This is the name of generating parser class.
If CLASS_NAME includes '::', Racc outputs module clause.
For example, writing "class M::C" causes creating the code bellow:
module M
class C
:
:
end
end
== Grammar Block
The grammar block discripts grammar which is able
to be understood by parser. Syntax is:
(token): (token) (token) (token).... (action)
(token): (token) (token) (token).... (action)
| (token) (token) (token).... (action)
| (token) (token) (token).... (action)
(action) is an action which is executed when its (token)s are found.
(action) is a ruby code block, which is surrounded by braces:
{ print val[0]
puts val[1] }
Note that you cannot use '%' string, here document, '%r' regexp in action.
Actions can be omitted.
When it is omitted, '' (empty string) is used.
A return value of action is a value of left side value ($$).
It is value of result, or returned value by "return" statement.
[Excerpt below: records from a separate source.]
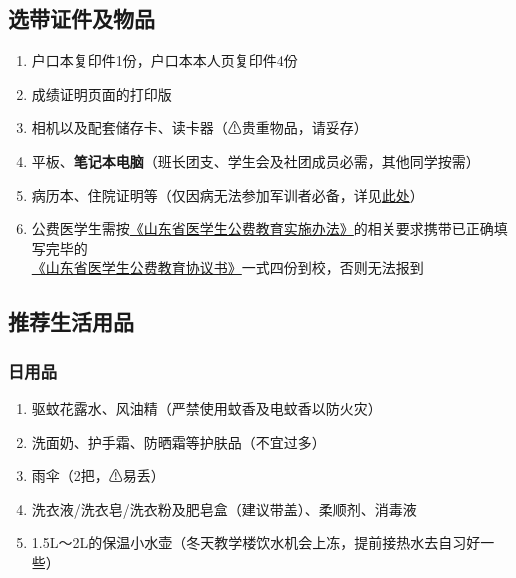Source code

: \subsection[选带证件及物品]{选带证件及物品}
\begin{enumerate}
    \item 户口本复印件1份，户口本本人页复印件4份\footnotemark
    \item 成绩证明页面的打印版\footnotemark
    \item 相机以及配套储存卡、读卡器（⚠贵重物品，请妥存）
    \item 平板\footnotemark、\textbf{笔记本电脑}（班长团支、学生会及社团成员必需，其他同学按需）
    \item 病历本、住院证明等（仅因病无法参加军训者必备，详见\hyperref[exercise_unattend]{此处}）
    \item 公费医学生需按\href{http://www.shandong.gov.cn/art/2021/10/14/art_100623_39304.html}{《山东省医学生公费教育实施办法》}的相关要求携带已正确填写完毕的\\%
          \href{http://app.shandong.gov.cn/attach/2021/28/60-1.pdf}{《山东省医学生公费教育协议书》}一式四份到校，否则无法报到\footnotemark
\end{enumerate}

\subsection[推荐生活用品]{推荐生活用品}

\subsubsection[日用品]{日用品}
\begin{enumerate}
    \item 驱蚊花露水、风油精（严禁使用蚊香及电蚊香以防火灾）
    \item 洗面奶、护手霜、防晒霜等护肤品（不宜过多）
    \item 雨伞（2把，⚠易丢）
    \item 洗衣液/洗衣皂/洗衣粉及肥皂盒（建议带盖）、柔顺剂、消毒液
    \item 1.5L～2L的保温小水壶（冬天教学楼饮水机会上冻，提前接热水去自习好一些）
\end{enumerate}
Here is an example of whole grammar block.
rule
goal: definition ruls source { result = val }
definition: /* none */ { result = [] }
| definition startdesig { result[0] = val[1] }
| definition
precrule # this line continue from upper line
{
result[1] = val[1]
}
startdesig: START TOKEN
You can use following special local variables in action.
* result ($$)
The value of left-hand side (lhs). A default value is val[0].
* val ($1,$2,$3...)
An array of value of right-hand side (rhs).
* _values (...$-2,$-1,$0)
A stack of values.
DO NOT MODIFY this stack unless you know what you are doing.
== Operator Precedance
This function is equal to '%prec' in yacc.
To designate this block:
prechigh
nonassoc '++'
left '*' '/'
left '+' '-'
right '='
preclow
`right' is yacc's %right, `left' is yacc's %left.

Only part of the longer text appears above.